Time management is something that every busy professional thinks about from time to time - are we getting the best out of the time available to us in the working day? How much time do we simply fritter away, starting one task, starting another, and feeling like we never really fully accomplish what we set out to achieve?
I took part in a session really which was all about the concept of 'mind mapping' and how this tool can be applied to many aspects of life - not just to help you become better organised at work. It can be used to help you plan a project, or assimilate a large amount of information such a studying a particular topic for an exam.
I was intrigued to discover that I have been using mind maps on a basic level since I studied for exam at school - and also for planning essays! Basically, you start off with a blank sheet of paper and in the centre of that sheet of paper, you write down the topic/subject, and then from that, you have a number of different branches stemming from this main topic. These branches you draw initially are the 'parent' branches, and are labelled with just one key term. From these parent branches you then add sub branches, allowing you to drill down into a particular key topic by as many level as you wish. It was also suggested that if there are any links between ideas on different branches, then show this link with a dotted line.
You can also use images on your mind map - a lot of the time it just depends how your mind works - some people remember things better in graphic form, others (like myself) are more 'wordy'. That having been said, I did study for a physics exam at school by illustrating practically every unit in my textbook into a mind map!
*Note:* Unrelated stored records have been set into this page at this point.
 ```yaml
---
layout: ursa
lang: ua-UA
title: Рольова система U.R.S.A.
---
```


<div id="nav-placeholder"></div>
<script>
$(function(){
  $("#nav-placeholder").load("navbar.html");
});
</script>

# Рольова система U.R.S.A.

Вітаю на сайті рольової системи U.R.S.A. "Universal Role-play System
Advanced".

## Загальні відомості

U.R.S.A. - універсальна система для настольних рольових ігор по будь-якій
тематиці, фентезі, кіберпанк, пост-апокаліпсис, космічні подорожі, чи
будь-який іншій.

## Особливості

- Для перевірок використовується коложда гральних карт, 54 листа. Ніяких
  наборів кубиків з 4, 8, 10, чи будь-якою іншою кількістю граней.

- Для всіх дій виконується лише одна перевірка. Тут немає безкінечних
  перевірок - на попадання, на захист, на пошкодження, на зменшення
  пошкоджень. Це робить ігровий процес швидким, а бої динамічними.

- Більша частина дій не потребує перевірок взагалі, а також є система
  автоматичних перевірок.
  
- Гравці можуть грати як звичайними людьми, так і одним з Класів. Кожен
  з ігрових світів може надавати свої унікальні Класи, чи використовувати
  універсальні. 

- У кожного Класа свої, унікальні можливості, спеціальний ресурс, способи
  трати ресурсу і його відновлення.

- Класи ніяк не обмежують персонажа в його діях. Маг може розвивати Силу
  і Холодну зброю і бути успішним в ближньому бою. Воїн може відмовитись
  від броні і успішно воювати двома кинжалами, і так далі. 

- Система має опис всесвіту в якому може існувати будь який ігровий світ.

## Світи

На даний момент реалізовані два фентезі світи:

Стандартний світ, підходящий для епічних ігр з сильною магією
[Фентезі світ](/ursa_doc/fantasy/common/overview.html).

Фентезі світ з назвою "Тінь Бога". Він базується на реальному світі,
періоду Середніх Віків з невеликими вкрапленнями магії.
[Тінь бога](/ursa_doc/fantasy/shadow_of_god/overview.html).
I don't think the concept of mind mapping is necessarily new - in fact it is in my eyes more of a step up from the 'spider diagrams' we were taught to use at school, for example when brainstorming ideas for an essay. I think they are a great way of breaking information down though, and in the workplace, I would like to consider using them more for large scale enquiry project planning, or where I am simply trying to think of all the various options open to me when carrying out research.
The session I was involved in definitely reminded me that mind maps can be as simple or as complex as you want them to be, but fundamentally they are an excellent way of helping you organise your thoughts, problem solve and analyse situations.
Improving time management
I came across an interesting white paper produced by Citrix online which focused on how to run meetings in the workplace more effectively. This is definitely something that I have always found particularly frustrating - when a meeting is allowed to drift on long after it's 'official' finishing time. This can often be caused by poor chairmanship - it is up to the person running the meeting to ensure that it does not overrun significantly. The key suggestions to prevent this from becoming an issue are:
- Determine who exactly needs to be at the meeting in order to achieve the desired objectives - eg. who are the primary decision makers; who only needs to be there for a short time and so on.
- If you are chairing the meeting, make sure that the agenda also fits in with the objectives and what you want to achieve, or be decided by the end of the meeting. Make sure you politely stop people who simply like the sound of their own voice! Summarise decisions/results as you go along to make sure everyone is on the same page and knows what is happening.
- View the agenda as the plan for the meeting - and make sure you stick to it. If you run out of time, suggest another meeting rather than letting this one drag on painfully.
- Someone should always make sure that minutes are taken and consequently all decisions/discussion outcomes are documented. If you don't do this then the meeting will have been pointless.
It is interesting to know that only 20% of meetings produce 80% of the results - food for thought next time you are planning that team meeting!
Controlling the inbox
Time management also touches upon a subject that is of great interest to me - information overload. The white paper gives us a few suggestions with regard to how to keep on top of your inbox and prevent you from feeling overwhelmed.
- Decide quickly whether to respond to a message immediately, archive or delete it.
- Remember the telephone! Nowaday it's almost instinctive to hit the 'compose new message' button but sometime a 60 second call can clarify what a chain of emails will take far longer to!
- Don't feel that you need to respond to people immediately - within 24 hours is normally acceptable.
The last point is one which can't really be applied in the law library - if we were to simply leave enquiries sitting in our inboxes, we would not curry much favour with the fee-earners! However there are other emails that we can put this into practice with, eg. non-urgent communication from suppliers and so on.
Email overload is also looked at from the opposite perspective, i.e. what can we do to make sure that we don't contribute to other people's overload? This is a point that I have addressed in the past - as information intermediaries, we are at risk of bombarding our users with too much information - how much is too much is the million dollar question and to be honest, it varies from lawyer to lawyer in my experience!
The white paper suggests ensuring your subject line is clear and concise, a well-structured email using short sentences, bullet points and paragraphs to ensure that the reader isn't immediately overwhelmed by a wall of text!
If you are giving someone instructions make sure you only include a small number and you give a clear deadline.
I think these tips are definitely useful to me from my perspective of giving people instructions by email. Sometimes if I am managing a particular enquiry project, I try hard to ensure that the email containing the details is as clear and concise as possible. It is very important not to ramble, but to ensure that everything included in the email is non-repetitive and necessary.
I think that time management will always be something that will be of significance to any law librarian, because the lawyers we work for are often working to very tight deadlines and this pressure is tranferred to us as a result. It's important to be as efficient with how we use our time as possible, in order to ensure maximum productivity, but also ensure that we feel in control in the workplace and not overly stressed.